Turning cities into data
Lidar, mapping informal communities, and the possibilities of structured data
Informal settlements, or favelas, are common in Brazilian cities. These communities, home to millions, are completely disconnected from basic infrastructure. They were never given sewage systems. Nor were they given access to power grids. And what infrastructure residents do have, they typically had to build themselves.
There are now efforts to reintegrate these places with the cities that surround them, but planners have no idea how they're laid out. Authorities never provided things like roads, there's a lack of topographical data, and the lack of information makes it difficult to bring in the proper infrastructure now.
Enter the Favelas 4D project. Researchers are setting out to solve this problem using Lidar to scan unmapped areas and create high-fidelity 3D maps.
Building cityscapes with Lidar
Lidar works by using a device to pulse light into the surrounding environment. The light reflects off nearby objects, returning back to sensors on the device. These sensors then calculate the time it takes for each pulse to make the round trip. The longer the travel time, the farther away the object is. The resulting data is a series of points with x, y, and z coordinates (called a point cloud) relative to the Lidar device.
Afterwards, there’s an additional processing step to generate something a human would recognize as a cityscape. For this part, the Favelas 4D team used Random Sample Consensus to transform discrete points into planes (i.e. facades and streets). They then used a nearest-neighbor approach to group planes into street scenes.

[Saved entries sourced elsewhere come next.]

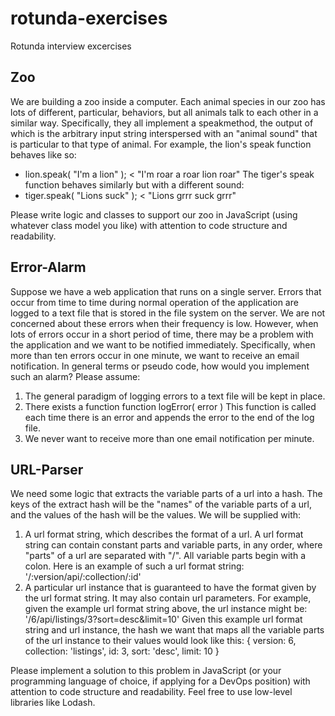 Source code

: # rotunda-exercises
Rotunda interview excercises

## Zoo

We are building a zoo inside a computer. Each animal species in our zoo has lots of different, particular, behaviors, but all animals talk to each other in a similar way. Specifically, they all implement a ​speak​ method, the output of which is the arbitrary input string interspersed with an "animal sound" that is particular to that type of animal. For example, the lion's ​speak​ function behaves like so:
- lion.speak( ​"I'm a lion"​ ); <​ ​"I'm roar a roar lion roar"
The tiger's speak function behaves similarly but with a different sound:
- tiger.speak( ​"Lions suck"​ ); <​ ​"Lions grrr suck grrr"

Please write logic and classes to support our zoo in JavaScript (using whatever class model you like) ​with attention to code structure and readability​.

## Error-Alarm

Suppose we have a web application that runs on a single server. Errors that occur from time to time during normal operation of the application are logged to a text file that is stored in the file system on the server.
We are not concerned about these errors when their frequency is low. However, when lots of errors occur in a short period of time, there may be a problem with the application and we want to be notified immediately. Specifically, ​when more than ten errors occur in one minute, we want to receive an email notification.
In general terms or pseudo code, how would you implement such an alarm? Please assume:
1. The general paradigm of logging errors to a text file will be kept in place.
2. There exists a function
     function logError( error )
This function is called each time there is an error and appends the error to the end of the log file.
3. We never want to receive more than one email notification per minute.

## URL-Parser

We need some logic that extracts the variable parts of a url into a hash. The keys of the extract hash will be the "names" of the variable parts of a url, and the values of the hash will be the values. We will be supplied with:
1. A url format string, which describes the format of a url. A url format string can contain constant parts and variable parts, in any order, where "parts" of a url are separated with "/". All variable parts begin with a colon. Here is an example of such a url format string:
'/:version/api/:collection/:id'
2. A particular url instance that is guaranteed to have the format given by the url format string. It may also contain url parameters. For example, given the example url format string above, the url instance might be:
'/6/api/listings/3?sort=desc&limit=10'
Given this example url format string and url instance, the hash we want that maps all the variable parts of the url instance to their values would look like this:
{
version: 6,
     collection: 'listings',
     id: 3,
     sort: 'desc',
     limit: 10
}

Please implement a solution to this problem in JavaScript (or your programming language of choice, if applying for a DevOps position) with attention to code structure and readability. Feel free to use low-level libraries like Lodash.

If that’s all a bit confusing, think of this as sonar for a submarine or echolocation for a bat (but with light).
Lidar in our pockets
One of the benefits of the Favelas 4D approach is that it’s going to get easier to do. While the researchers used purpose-made equipment, Lidar equipped mobile devices would serve as well.
iPhone 12s and above (in Pro or Max) all come Lidar-equipped. This is partially to improve photo quality, but there's also a growing number of Lidar-enabled apps. Augmented reality experiences for interior design and renovation are increasingly common. Moreover, Apple is supporting developers’ work with Lidar data via it’s Room Plan API. Outside the home, iPhone-equipped Lidar performs well compared to specialized equipment for surveying.
A killer hardware feature
Lidar will become standard on mobile. It's also likely to be common on whatever other forms consumer hardware takes in the future. That might include wearables. More likely, though, are Lidar-equipped personal drones that follow their owners around like Navi from Ocarina of Time.
As Lidar becomes ubiquitous, point cloud data will become more common and easier to produce. That could result in new standards for architectural and planning documentation. Imagine city records with detail down to which trees got blown over in the last big storm. More exciting though, are the other technologies we can apply on top of structured data.
On the consumer side, firms are already working on interior design where the input is a scan of a room and a prompt like “mid-century modern”. But there’s no reason we can’t apply similar techniques to larger problems in urban planning.
A large language model, provided with all the relevant context, could optimize transit routes or placement of shelter beds. And this isn’t necessarily a story of machines doing what people can’t, but perhaps doing work in minutes that takes days or weeks to slog through today. Even that could be revolutionary on it’s own.
The Favelas 4D Project is trying to remove a technical barrier to addressing a major policy issue. It’s important work that will hopefully bear fruit for folks in Brazil and the over one billion people in similar conditions worldwide. Technologically, though, there's another story. Ubiquitous Lidar will enable us to turn the physical world into structured data. That data in hand, myriad different possibilities will open up as the cutting edge of machine learning continues marching forward.